- **Activity**: Bring together copies of the lines in the data below that contain the word "EMAXX".

- **Record excerpts**:
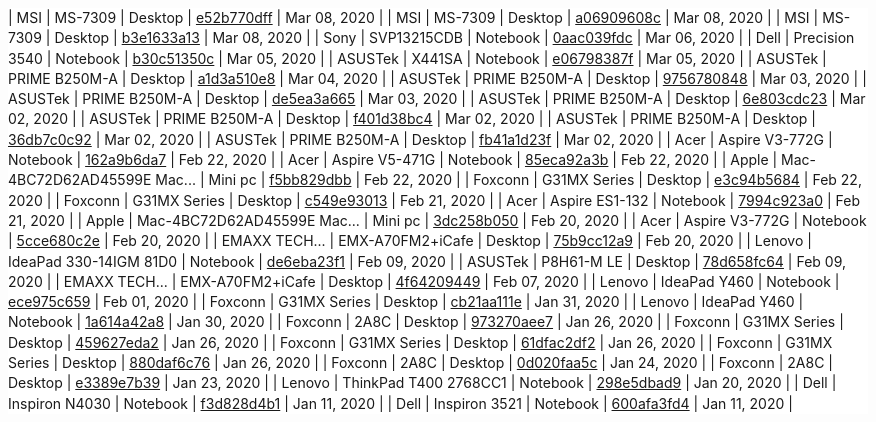 | MSI           | MS-7309                     | Desktop     | [e52b770dff](https://linux-hardware.org/?probe=e52b770dff) | Mar 08, 2020 |
| MSI           | MS-7309                     | Desktop     | [a06909608c](https://linux-hardware.org/?probe=a06909608c) | Mar 08, 2020 |
| MSI           | MS-7309                     | Desktop     | [b3e1633a13](https://linux-hardware.org/?probe=b3e1633a13) | Mar 08, 2020 |
| Sony          | SVP13215CDB                 | Notebook    | [0aac039fdc](https://linux-hardware.org/?probe=0aac039fdc) | Mar 06, 2020 |
| Dell          | Precision 3540              | Notebook    | [b30c51350c](https://linux-hardware.org/?probe=b30c51350c) | Mar 05, 2020 |
| ASUSTek       | X441SA                      | Notebook    | [e06798387f](https://linux-hardware.org/?probe=e06798387f) | Mar 05, 2020 |
| ASUSTek       | PRIME B250M-A               | Desktop     | [a1d3a510e8](https://linux-hardware.org/?probe=a1d3a510e8) | Mar 04, 2020 |
| ASUSTek       | PRIME B250M-A               | Desktop     | [9756780848](https://linux-hardware.org/?probe=9756780848) | Mar 03, 2020 |
| ASUSTek       | PRIME B250M-A               | Desktop     | [de5ea3a665](https://linux-hardware.org/?probe=de5ea3a665) | Mar 03, 2020 |
| ASUSTek       | PRIME B250M-A               | Desktop     | [6e803cdc23](https://linux-hardware.org/?probe=6e803cdc23) | Mar 02, 2020 |
| ASUSTek       | PRIME B250M-A               | Desktop     | [f401d38bc4](https://linux-hardware.org/?probe=f401d38bc4) | Mar 02, 2020 |
| ASUSTek       | PRIME B250M-A               | Desktop     | [36db7c0c92](https://linux-hardware.org/?probe=36db7c0c92) | Mar 02, 2020 |
| ASUSTek       | PRIME B250M-A               | Desktop     | [fb41a1d23f](https://linux-hardware.org/?probe=fb41a1d23f) | Mar 02, 2020 |
| Acer          | Aspire V3-772G              | Notebook    | [162a9b6da7](https://linux-hardware.org/?probe=162a9b6da7) | Feb 22, 2020 |
| Acer          | Aspire V5-471G              | Notebook    | [85eca92a3b](https://linux-hardware.org/?probe=85eca92a3b) | Feb 22, 2020 |
| Apple         | Mac-4BC72D62AD45599E Mac... | Mini pc     | [f5bb829dbb](https://linux-hardware.org/?probe=f5bb829dbb) | Feb 22, 2020 |
| Foxconn       | G31MX Series                | Desktop     | [e3c94b5684](https://linux-hardware.org/?probe=e3c94b5684) | Feb 22, 2020 |
| Foxconn       | G31MX Series                | Desktop     | [c549e93013](https://linux-hardware.org/?probe=c549e93013) | Feb 21, 2020 |
| Acer          | Aspire ES1-132              | Notebook    | [7994c923a0](https://linux-hardware.org/?probe=7994c923a0) | Feb 21, 2020 |
| Apple         | Mac-4BC72D62AD45599E Mac... | Mini pc     | [3dc258b050](https://linux-hardware.org/?probe=3dc258b050) | Feb 20, 2020 |
| Acer          | Aspire V3-772G              | Notebook    | [5cce680c2e](https://linux-hardware.org/?probe=5cce680c2e) | Feb 20, 2020 |
| EMAXX TECH... | EMX-A70FM2+iCafe            | Desktop     | [75b9cc12a9](https://linux-hardware.org/?probe=75b9cc12a9) | Feb 20, 2020 |
| Lenovo        | IdeaPad 330-14IGM 81D0      | Notebook    | [de6eba23f1](https://linux-hardware.org/?probe=de6eba23f1) | Feb 09, 2020 |
| ASUSTek       | P8H61-M LE                  | Desktop     | [78d658fc64](https://linux-hardware.org/?probe=78d658fc64) | Feb 09, 2020 |
| EMAXX TECH... | EMX-A70FM2+iCafe            | Desktop     | [4f64209449](https://linux-hardware.org/?probe=4f64209449) | Feb 07, 2020 |
| Lenovo        | IdeaPad Y460                | Notebook    | [ece975c659](https://linux-hardware.org/?probe=ece975c659) | Feb 01, 2020 |
| Foxconn       | G31MX Series                | Desktop     | [cb21aa111e](https://linux-hardware.org/?probe=cb21aa111e) | Jan 31, 2020 |
| Lenovo        | IdeaPad Y460                | Notebook    | [1a614a42a8](https://linux-hardware.org/?probe=1a614a42a8) | Jan 30, 2020 |
| Foxconn       | 2A8C                        | Desktop     | [973270aee7](https://linux-hardware.org/?probe=973270aee7) | Jan 26, 2020 |
| Foxconn       | G31MX Series                | Desktop     | [459627eda2](https://linux-hardware.org/?probe=459627eda2) | Jan 26, 2020 |
| Foxconn       | G31MX Series                | Desktop     | [61dfac2df2](https://linux-hardware.org/?probe=61dfac2df2) | Jan 26, 2020 |
| Foxconn       | G31MX Series                | Desktop     | [880daf6c76](https://linux-hardware.org/?probe=880daf6c76) | Jan 26, 2020 |
| Foxconn       | 2A8C                        | Desktop     | [0d020faa5c](https://linux-hardware.org/?probe=0d020faa5c) | Jan 24, 2020 |
| Foxconn       | 2A8C                        | Desktop     | [e3389e7b39](https://linux-hardware.org/?probe=e3389e7b39) | Jan 23, 2020 |
| Lenovo        | ThinkPad T400 2768CC1       | Notebook    | [298e5dbad9](https://linux-hardware.org/?probe=298e5dbad9) | Jan 20, 2020 |
| Dell          | Inspiron N4030              | Notebook    | [f3d828d4b1](https://linux-hardware.org/?probe=f3d828d4b1) | Jan 11, 2020 |
| Dell          | Inspiron 3521               | Notebook    | [600afa3fd4](https://linux-hardware.org/?probe=600afa3fd4) | Jan 11, 2020 |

- **Exercise solution**:
| EMAXX TECH... | EMX-A70FM2+iCafe            | Desktop     | [75b9cc12a9](https://linux-hardware.org/?probe=75b9cc12a9) | Feb 20, 2020 |
| EMAXX TECH... | EMX-A70FM2+iCafe            | Desktop     | [4f64209449](https://linux-hardware.org/?probe=4f64209449) | Feb 07, 2020 |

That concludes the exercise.